Pete Townshend
Pete Townshends Karriere begann vor etwa sieben Jahren. Als Leader der Who hat er in diesen Jahren die Entwicklung der Popmusik aus unmittelbarer Nähe miterlebt. Auftritte seiner Gruppe waren in den ersten Jahren ihres Bestehens mit erheblichen Schwierigkeiten verbunden. Polizeieinsätze, wildgewordene Fans und zertrümmerte Instrumente standen bei fast allen Konzerten damals an der Tagesordnung. Aber diese Zeit scheint inzwischen endgültig der Vergangenheit anzugehören. Hier könnt Ihr lesen, was Pete über sich selbst und seine drei Freunde erzählt.

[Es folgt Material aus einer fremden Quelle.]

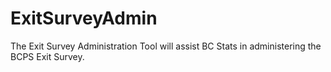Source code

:# ExitSurveyAdmin
The Exit Survey Administration Tool will assist BC Stats in administering the BCPS Exit Survey.
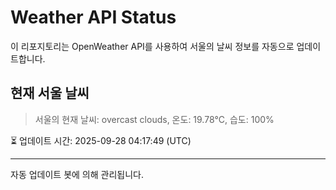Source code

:
# Weather API Status

이 리포지토리는 OpenWeather API를 사용하여 서울의 날씨 정보를 자동으로 업데이트합니다.

## 현재 서울 날씨
> 서울의 현재 날씨: overcast clouds, 온도: 19.78°C, 습도: 100%

⏳ 업데이트 시간: 2025-09-28 04:17:49 (UTC)

---
자동 업데이트 봇에 의해 관리됩니다.
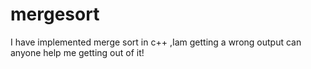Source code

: # mergesort
I have implemented merge sort in c++ ,Iam getting a wrong output can anyone help me getting out of it!
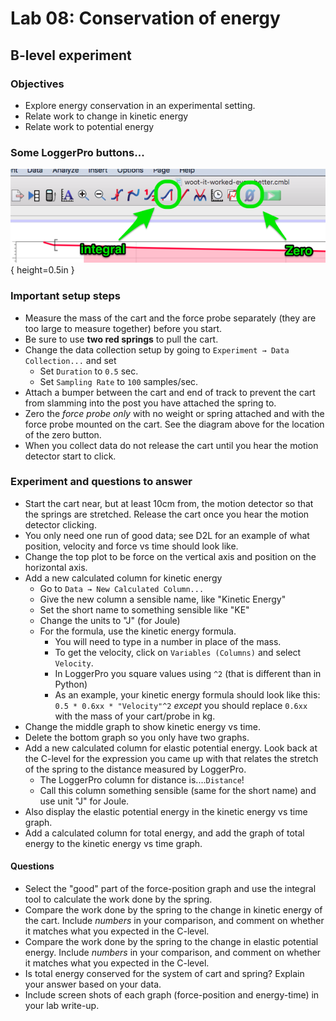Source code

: # Lab 08: Conservation of energy

## B-level experiment

### Objectives

-   Explore energy conservation in an experimental setting.
-   Relate work to change in kinetic energy
-   Relate work to potential energy

### Some LoggerPro buttons...

![Location of some logger pro buttons](logger-pro-buttons.png){ height=0.5in }

### Important setup steps

- Measure the mass of the cart and the force probe separately (they are too large to measure together) before you start.
- Be sure to use **two red springs** to pull the cart.
- Change the data collection setup by going to `Experiment → Data Collection...` and set
    - Set `Duration` to `0.5` sec.
    - Set `Sampling Rate` to `100` samples/sec.
- Attach a bumper between the cart and end of track to prevent the cart from slamming into the post you have attached the spring to.
- Zero the *force probe only* with no weight or spring attached and with the force probe mounted on the cart. See the diagram above for the location of the zero button.
- When you collect data do not release the cart until you hear the motion detector start to click.

### Experiment and questions to answer

- Start the cart near, but at least 10cm from, the motion detector so that the springs are stretched. Release the cart once you hear the motion detector clicking.
- You only need one run of good data; see D2L for an example of what position, velocity and force vs time should look like.
- Change the top plot to be force on the vertical axis and position on the horizontal axis.
- Add a new calculated column for kinetic energy
    - Go to `Data → New Calculated Column...`
    - Give the new column a sensible name, like "Kinetic Energy"
    - Set the short name to something sensible like "KE"
    - Change the units to "J" (for Joule)
    - For the formula, use the kinetic energy formula.
        - You will need to type in a number in place of the mass.
        - To get the velocity, click on `Variables (Columns)` and select `Velocity`.
        - In LoggerPro you square values using `^2` (that is different than in Python)
        - As an example, your kinetic energy formula should look like this: `0.5 * 0.6xx * "Velocity"^2` *except* you should replace `0.6xx` with the mass of your cart/probe in kg.
- Change the middle graph to show kinetic energy vs time.
- Delete the bottom graph so you only have two graphs.
- Add a new calculated column for elastic potential energy. Look back at the C-level for the expression you came up with that relates the stretch of the spring to the distance measured by LoggerPro.
    - The LoggerPro column for distance is....`Distance`!
    - Call this column something sensible (same for the short name) and use unit "J" for Joule.
- Also display the elastic potential energy in the kinetic energy vs time graph.
- Add a calculated column for total energy, and add the graph of total energy to the kinetic energy vs time graph.

#### Questions

- Select the "good" part of the force-position graph and use the integral tool to calculate the work done by the spring.
- Compare the work done by the spring to the change in kinetic energy of the cart. Include *numbers* in your comparison, and comment on whether it matches what you expected in the C-level.
- Compare the work done by the spring to the change in elastic potential energy. Include *numbers* in your comparison, and comment on whether it matches what you expected in the C-level.
- Is total energy conserved for the system of cart and spring? Explain your answer based on your data.
- Include screen shots of each graph (force-position and energy-time) in your lab write-up.
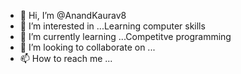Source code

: - 👋 Hi, I’m @AnandKaurav8
- 👀 I’m interested in ...Learning computer skills
- 🌱 I’m currently learning ...Competitve programming
- 💞️ I’m looking to collaborate on ...
- 📫 How to reach me ...

<!---
AnandKaurav8/AnandKaurav8 is a ✨ special ✨ repository because its `README.md` (this file) appears on your GitHub profile.
You can click the Preview link to take a look at your changes.
--->
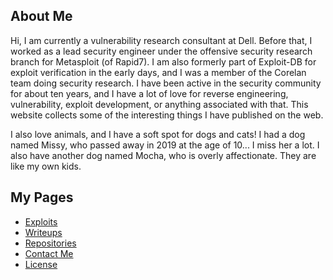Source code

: ## About Me

Hi, I am currently a vulnerability research consultant at Dell. Before that, I worked as a lead
security engineer under the offensive security research branch for Metasploit (of Rapid7). I am
also formerly part of Exploit-DB for exploit verification in the early days, and I was a member
of the Corelan team doing security research. I have been active in the security community for
about ten years, and I have a lot of love for reverse engineering, vulnerability, exploit
development, or anything associated with that. This website collects some of the interesting
things I have published on the web.

I also love animals, and I have a soft spot for dogs and cats! I had a dog named Missy, who
passed away in 2019 at the age of 10... I miss her a lot. I also have another dog named
Mocha, who is overly affectionate. They are like my own kids.


## My Pages

* [Exploits](./exploits.md)
* [Writeups](./writeups.md)
* [Repositories](./repos.md)
* [Contact Me](./contact.md)
* [License](./site_license.md)
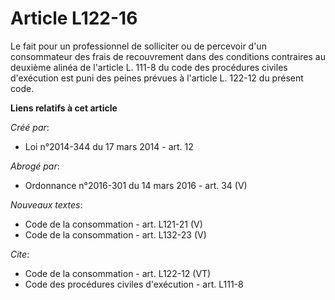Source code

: # Article L122-16

Le fait pour un professionnel de solliciter ou de percevoir d'un consommateur des frais de recouvrement dans des conditions
contraires au deuxième alinéa de l'article L. 111-8 du code des procédures civiles d'exécution est puni des peines prévues à
l'article L. 122-12 du présent code.

**Liens relatifs à cet article**

_Créé par_:

  - Loi n°2014-344 du 17 mars 2014 - art. 12

_Abrogé par_:

  - Ordonnance n°2016-301 du 14 mars 2016 - art. 34 (V)

_Nouveaux textes_:

  - Code de la consommation - art. L121-21 (V)
  - Code de la consommation - art. L132-23 (V)

_Cite_:

  - Code de la consommation - art. L122-12 (VT)
  - Code des procédures civiles d'exécution - art. L111-8
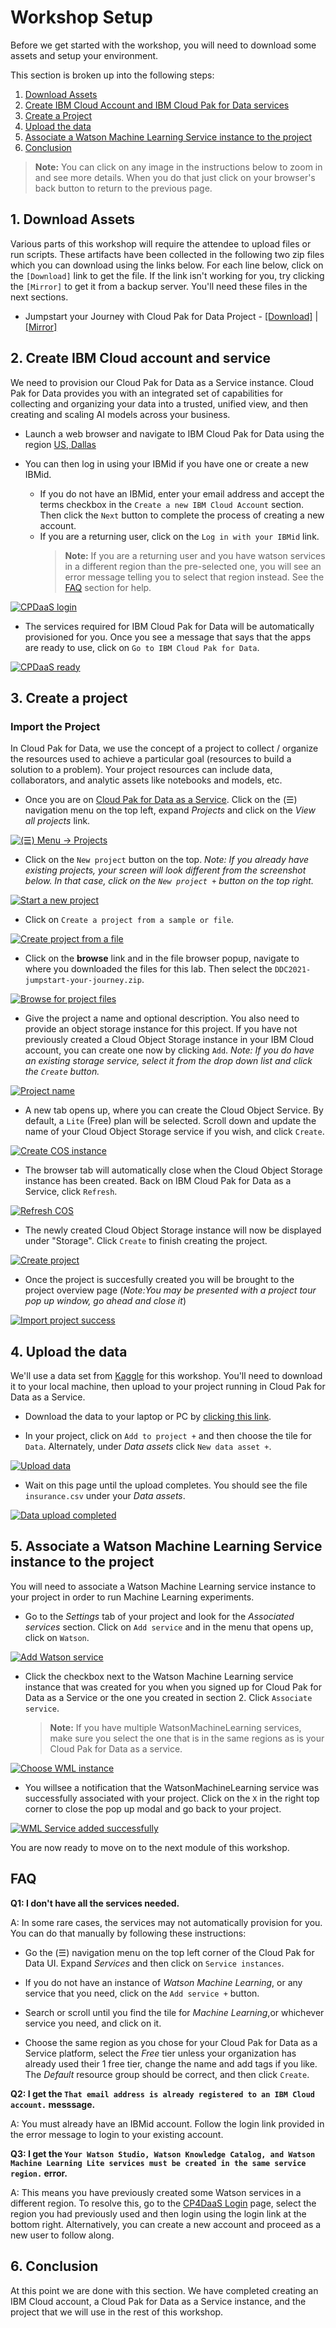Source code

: # Workshop Setup

Before we get started with the workshop, you will need to download some assets and setup your environment. 

This section is broken up into the following steps:

1. [Download Assets](#1-download-assets)
1. [Create IBM Cloud Account and IBM Cloud Pak for Data services](#2-create-ibm-cloud-account-and-service)
1. [Create a Project](#3-create-a-project)
1. [Upload the data](#4-upload-the-data)
1. [Associate a Watson Machine Learning Service instance to the project](#5-associate-a-watson-machine-learning-service-instance-to-the-project)
1. [Conclusion](#6-conclusion)

>**Note:** You can click on any image in the instructions below to zoom in and see more details. When you do that just click on your browser's back button to return to the previous page.

## 1. Download Assets

Various parts of this workshop will require the attendee to upload files or run scripts. These artifacts have been collected in the following two zip files which you can download using the links below. For each line below, click on the `[Download]` link to get the file. If the link isn't working for you, try clicking the `[Mirror]` to get it from a backup server. You'll need these files in the next sections.

* Jumpstart your Journey with Cloud Pak for Data Project - [[Download]](http://ibm.biz/DDC2021-jumpstart-your-journey) | [[Mirror]](https://github.com/IBM/ddc-2021-jumpstart-your-journey/raw/main/projects/jumpstart-your-journey.zip)

## 2. Create IBM Cloud account and service

We need to provision our Cloud Pak for Data as a Service instance. Cloud Pak for Data provides you with an integrated set of capabilities for collecting and organizing your data into a trusted, unified view, and then creating and scaling AI models across your business.

* Launch a web browser and navigate to IBM Cloud Pak for Data using the region [US, Dallas](https://dataplatform.cloud.ibm.com/registration/stepone?context=cpdaas&apps=all&regions=us-south&preselect_region=true)

* You can then log in using your IBMid if you have one or create a new IBMid.

  * If you do not have an IBMid, enter your email address and accept the terms checkbox in the `Create a new IBM Cloud Account` section. Then click the `Next` button to complete the process of creating a new account.
  * If you are a returning user, click on the `Log in with your IBMid` link.
    > **Note:** If you are a returning user and you have watson services in a different region than the pre-selected one, you will see an error message telling you to select that region instead. See the [FAQ](#faq) section for help.

[![CPDaaS login](../assets/images/setup/new-signup-page.png)](../assets/images/setup/new-signup-page.png)

* The services required for IBM Cloud Pak for Data will be automatically provisioned for you. Once you see a message that says that the apps are ready to use, click on `Go to IBM Cloud Pak for Data`.

[![CPDaaS ready](../assets/images/setup/cpdaas-ready.png)](../assets/images/setup/cpdaas-ready.png)

## 3. Create a project

### Import the Project

In Cloud Pak for Data, we use the concept of a project to collect / organize the resources used to achieve a particular goal (resources to build a solution to a problem). Your project resources can include data, collaborators, and analytic assets like notebooks and models, etc.

* Once you are on [Cloud Pak for Data as a Service](https://dataplatform.cloud.ibm.com). Click on the (☰) navigation menu on the top left, expand *Projects* and click on the *View all projects* link.

[![(☰) Menu -> Projects](../assets/images/setup/menu-projects.png)](../assets/images/setup/menu-projects.png)

* Click on the `New project` button on the top. *Note: If you already have existing projects, your screen will look different from the screenshot below. In that case, click on the `New project +` button on the top right.*

[![Start a new project](../assets/images/setup/cpd-new-project.png)](../assets/images/setup/cpd-new-project.png)

* Click on `Create a project from a sample or file`.

[![Create project from a file](../assets/images/setup/cpd-create-project-from-file.png)](../assets/images/setup/cpd-create-project-from-file.png)

* Click on the **browse** link and in the file browser popup, navigate to where you downloaded the files for this lab. Then select the `DDC2021-jumpstart-your-journey.zip`.

[![Browse for project files](../assets/images/setup/browse-project-zip.png)](../assets/images/setup/browse-project-zip.png)

* Give the project a name and optional description. You also need to provide an object storage instance for this project. If you have not previously created a Cloud Object Storage instance in your IBM Cloud account, you can create one now by clicking `Add`. *Note: If you do have an existing storage service, select it from the drop down list and click the `Create` button.*

[![Project name](../assets/images/setup/cpd-project-name.png)](../assets/images/setup/cpd-project-name.png)

* A new tab opens up, where you can create the Cloud Object Service. By default, a `Lite` (Free) plan will be selected. Scroll down and update the name of your Cloud Object Storage service if you wish, and click `Create`.

[![Create COS instance](../assets/images/setup/create-cos-instance.png)](../assets/images/setup/create-cos-instance.png)

* The browser tab will automatically close when the Cloud Object Storage instance has been created. Back on IBM Cloud Pak for Data as a Service, click `Refresh`.

[![Refresh COS](../assets/images/setup/refresh-cos.png)](../assets/images/setup/refresh-cos.png)

* The newly created Cloud Object Storage instance will now be displayed under "Storage". Click `Create` to finish creating the project.

[![Create project](../assets/images/setup/create-project.png)](../assets/images/setup/create-project.png)

* Once the project is succesfully created you will be brought to the project overview page (*Note:You may be presented with a project tour pop up window, go ahead and close it*)

[![Import project success](../assets/images/setup/project-create-success.png)](../assets/images/setup/project-create-success.png)

## 4. Upload the data

We'll use a data set from [Kaggle](https://www.kaggle.com/) for this workshop. You'll need to download it to your local machine, then upload to your project running in Cloud Pak for Data as a Service.

* Download the data to your laptop or PC by [clicking this link](https://www.kaggle.com/noordeen/insurance-premium-prediction/download).

* In your project, click on `Add to project +` and then choose the tile for `Data`. Alternately, under *Data assets* click `New data asset +`.

[![Upload data](../assets/images/setup/cpd-upload-data.png)](../assets/images/setup/cpd-upload-data.png)

* Wait on this page until the upload completes. You should see the file `insurance.csv` under your *Data assets*.

[![Data upload completed](../assets/images/setup/cpd-data-upload-completed.png)](../assets/images/setup/cpd-data-upload-completed.png)

## 5. Associate a Watson Machine Learning Service instance to the project

You will need to associate a Watson Machine Learning service instance to your project in order to run Machine Learning experiments.

* Go to the *Settings* tab of your project and look for the *Associated services* section. Click on `Add service` and in the menu that opens up, click on `Watson`.

[![Add Watson service](../assets/images/setup/add-watson-service.png)](../assets/images/setup/add-watson-service.png)

* Click the checkbox next to the Watson Machine Learning service instance that was created for you when you signed up for Cloud Pak for Data as a Service or the one you created in section 2. Click `Associate service`.

  > **Note:** If you have multiple WatsonMachineLearning services, make sure you select the one that is in the same regions as is your Cloud Pak for Data as a service.

[![Choose WML instance](../assets/images/setup/choose-wml-instance.png)](../assets/images/setup/choose-wml-instance.png)

* You willsee a notification that the WatsonMachineLearning service was successfully associated with your project. Click on the `X` in the right top corner to close the pop up modal and go back to your project.

[![WML Service added successfully](../assets/images/setup/wml-service-added-successfully.png)](../assets/images/setup/wml-service-added-successfully.png)

You are now ready to move on to the next module of this workshop.

## FAQ
 
**Q1: I don't have all the services needed.**

A: In some rare cases, the services may not automatically provision for you. You can do that manually by following these instructions:

* Go the (☰) navigation menu on the top left corner of the Cloud Pak for Data UI. Expand *Services* and then click on `Service instances`.

* If you do not have an instance of *Watson Machine Learning*, or any service that you need, click on the `Add service +` button.

* Search or scroll until you find the tile for *Machine Learning*,or whichever service you need, and click on it.

* Choose the same region as you chose for your Cloud Pak for Data as a Service platform, select the *Free* tier unless your organization has already used their 1 free tier, change the name and add tags if you like. The *Default* resource group should be correct, and then click `Create`.

**Q2: I get the `That email address is already registered to an IBM Cloud account.` messsage.**

A: You must already have an IBMid account. Follow the login link provided in the error message to login to your existing account. 

**Q3: I get the `Your Watson Studio, Watson Knowledge Catalog, and Watson Machine Learning Lite services must be created in the same service region.` error.**

A: This means you have previously created some Watson services in a different region. To resolve this, go to the [CP4DaaS Login](https://dataplatform.cloud.ibm.com/registration/stepone?context=cpdaas&apps=all) page, select the region you had previously used and then login using the login link at the bottom right. Alternatively, you can create a new account and proceed as a new user to follow along.

## 6. Conclusion

At this point we are done with this section. We have completed creating an IBM Cloud account, a Cloud Pak for Data as a Service instance, and the project that we will use in the rest of this workshop.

Nach mehrmaligem Klingeln öffnete sich endlich die Tür. Ein Mädchen begrüsste uns und führte uns in Petes Arbeitszimmer. Wir wappneten uns mit einer gehörigen Portion Geduld, denn das Mädchen erzählte uns, dass Pete gerade erst im Begriff sei, sein Bett zu verlassen. In dem Zimmer herrschte eine wohltuende Ruhe. Aus der Ferne konnte man gerade noch das Rauschen der Themse hören. Ein Blick aus dem Fenster verriet uns, dass der Fluss genau an Pete’s Haus vorbeizieht, wenn man genau hinsieht, kann man, wsnn auch in ziemlicher Entfernung, die Insel Eel Pie erkennen. Wir waren so in Gedanken versunken, dass wir gar nicht wahrnahmen, dass plötzlich noch jemand den Raum betrat. Erst als wir hörten, dass sich dieser Jemand eine Zigarette anzündete, drehten wir uns um. Pete Townshend sah trotz der fortgeschrittenen Tageszeit nicht gerade ausgeschlafen aus. Verständlich, denn er hatte die ganze vergangene Nacht hindurch zusammen mit den anderen drei Mitgliedern der Gruppe an den Aufnahmen für eine neue Platte gearbeitet. Pete erzählte uns: „Wir waren gerade mittendrin, als plötzlich die Leute in der Chinesischen Botschalt genau neben unserem Studio wie die Wilden zu feiern begannen. Mit dem Arbeiten war es bei diesem Krach natürlich Essig!“ Im Verlaufe unseres weiteren Gesprächs wurde Pete’s Laune jedoch zusehends besser. Es dürfte sich inzwischen herumgesprochen haben, dass von der Doppel-LP „Tommy“ bis heute schon 100 000 Exemplare verkauft worden sind. Pete sagte folgendes über seine Rock-Oper: „Wir haben „Tommy“- bis jetzt immer wieder aufgeführt, aber nun muss Schluss sein. Es liegt klar auf der Hand, dass das allgemeine Interesse beinahe erloschen ist. Das Publikum findet „Tommy“ zwar immer noch ganz gut, hat aber inzwischen, genau wie wir, genug davon.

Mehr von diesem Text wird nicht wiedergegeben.